═════ INPUT DATA ═════

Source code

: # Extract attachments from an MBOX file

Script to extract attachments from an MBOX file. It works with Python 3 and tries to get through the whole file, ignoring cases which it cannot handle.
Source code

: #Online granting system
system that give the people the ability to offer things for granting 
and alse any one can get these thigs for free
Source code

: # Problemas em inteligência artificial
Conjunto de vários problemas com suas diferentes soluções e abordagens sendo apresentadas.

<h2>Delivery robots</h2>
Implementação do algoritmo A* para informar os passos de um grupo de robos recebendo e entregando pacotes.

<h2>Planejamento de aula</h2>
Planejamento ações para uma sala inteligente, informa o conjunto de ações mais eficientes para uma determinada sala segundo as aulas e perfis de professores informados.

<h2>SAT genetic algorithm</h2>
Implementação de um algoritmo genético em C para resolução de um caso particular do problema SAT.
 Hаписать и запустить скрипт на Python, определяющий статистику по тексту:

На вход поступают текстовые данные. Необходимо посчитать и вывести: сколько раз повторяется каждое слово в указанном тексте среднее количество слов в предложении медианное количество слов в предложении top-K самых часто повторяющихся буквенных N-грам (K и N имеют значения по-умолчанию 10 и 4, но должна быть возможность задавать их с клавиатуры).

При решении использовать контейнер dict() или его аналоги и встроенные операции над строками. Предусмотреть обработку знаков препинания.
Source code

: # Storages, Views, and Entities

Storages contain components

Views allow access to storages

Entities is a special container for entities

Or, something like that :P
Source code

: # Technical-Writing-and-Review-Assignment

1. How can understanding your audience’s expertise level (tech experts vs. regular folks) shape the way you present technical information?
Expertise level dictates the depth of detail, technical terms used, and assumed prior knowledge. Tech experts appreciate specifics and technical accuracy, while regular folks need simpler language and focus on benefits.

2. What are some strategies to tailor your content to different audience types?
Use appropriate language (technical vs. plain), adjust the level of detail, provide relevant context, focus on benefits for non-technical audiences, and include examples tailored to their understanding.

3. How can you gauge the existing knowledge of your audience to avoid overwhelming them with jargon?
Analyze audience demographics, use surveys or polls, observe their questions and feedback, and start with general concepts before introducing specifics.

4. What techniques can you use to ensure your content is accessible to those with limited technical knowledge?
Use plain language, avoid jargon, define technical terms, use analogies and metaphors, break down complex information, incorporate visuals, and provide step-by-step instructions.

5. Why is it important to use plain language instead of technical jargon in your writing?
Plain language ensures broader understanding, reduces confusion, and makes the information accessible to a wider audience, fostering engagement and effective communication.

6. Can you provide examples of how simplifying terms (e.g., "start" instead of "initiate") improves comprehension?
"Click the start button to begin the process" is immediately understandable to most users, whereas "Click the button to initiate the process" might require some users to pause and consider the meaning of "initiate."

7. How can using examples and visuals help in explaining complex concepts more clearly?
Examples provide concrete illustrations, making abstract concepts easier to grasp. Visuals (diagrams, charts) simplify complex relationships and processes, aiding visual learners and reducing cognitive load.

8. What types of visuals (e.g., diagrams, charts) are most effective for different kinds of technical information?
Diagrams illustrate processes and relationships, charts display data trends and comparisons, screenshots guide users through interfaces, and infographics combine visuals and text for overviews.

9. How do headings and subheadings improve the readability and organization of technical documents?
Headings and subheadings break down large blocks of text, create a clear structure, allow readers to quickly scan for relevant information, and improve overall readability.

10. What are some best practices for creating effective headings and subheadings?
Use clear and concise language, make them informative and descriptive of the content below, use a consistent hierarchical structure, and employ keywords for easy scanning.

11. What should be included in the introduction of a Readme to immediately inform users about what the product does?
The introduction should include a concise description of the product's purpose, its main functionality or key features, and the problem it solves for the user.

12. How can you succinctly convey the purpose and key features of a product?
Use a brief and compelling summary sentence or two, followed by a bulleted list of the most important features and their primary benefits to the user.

═════

- **WORK TASK**
Give back, word for word, only the lines above from the line holding "При решении использовать" to the line holding "7. How can using", both included.

- **ANSWER AREA**
При решении использовать контейнер dict() или его аналоги и встроенные операции над строками. Предусмотреть обработку знаков препинания.
Source code

: # Storages, Views, and Entities

Storages contain components

Views allow access to storages

Entities is a special container for entities

Or, something like that :P
Source code

: # Technical-Writing-and-Review-Assignment

1. How can understanding your audience’s expertise level (tech experts vs. regular folks) shape the way you present technical information?
Expertise level dictates the depth of detail, technical terms used, and assumed prior knowledge. Tech experts appreciate specifics and technical accuracy, while regular folks need simpler language and focus on benefits.

2. What are some strategies to tailor your content to different audience types?
Use appropriate language (technical vs. plain), adjust the level of detail, provide relevant context, focus on benefits for non-technical audiences, and include examples tailored to their understanding.

3. How can you gauge the existing knowledge of your audience to avoid overwhelming them with jargon?
Analyze audience demographics, use surveys or polls, observe their questions and feedback, and start with general concepts before introducing specifics.

4. What techniques can you use to ensure your content is accessible to those with limited technical knowledge?
Use plain language, avoid jargon, define technical terms, use analogies and metaphors, break down complex information, incorporate visuals, and provide step-by-step instructions.

5. Why is it important to use plain language instead of technical jargon in your writing?
Plain language ensures broader understanding, reduces confusion, and makes the information accessible to a wider audience, fostering engagement and effective communication.

6. Can you provide examples of how simplifying terms (e.g., "start" instead of "initiate") improves comprehension?
"Click the start button to begin the process" is immediately understandable to most users, whereas "Click the button to initiate the process" might require some users to pause and consider the meaning of "initiate."

7. How can using examples and visuals help in explaining complex concepts more clearly?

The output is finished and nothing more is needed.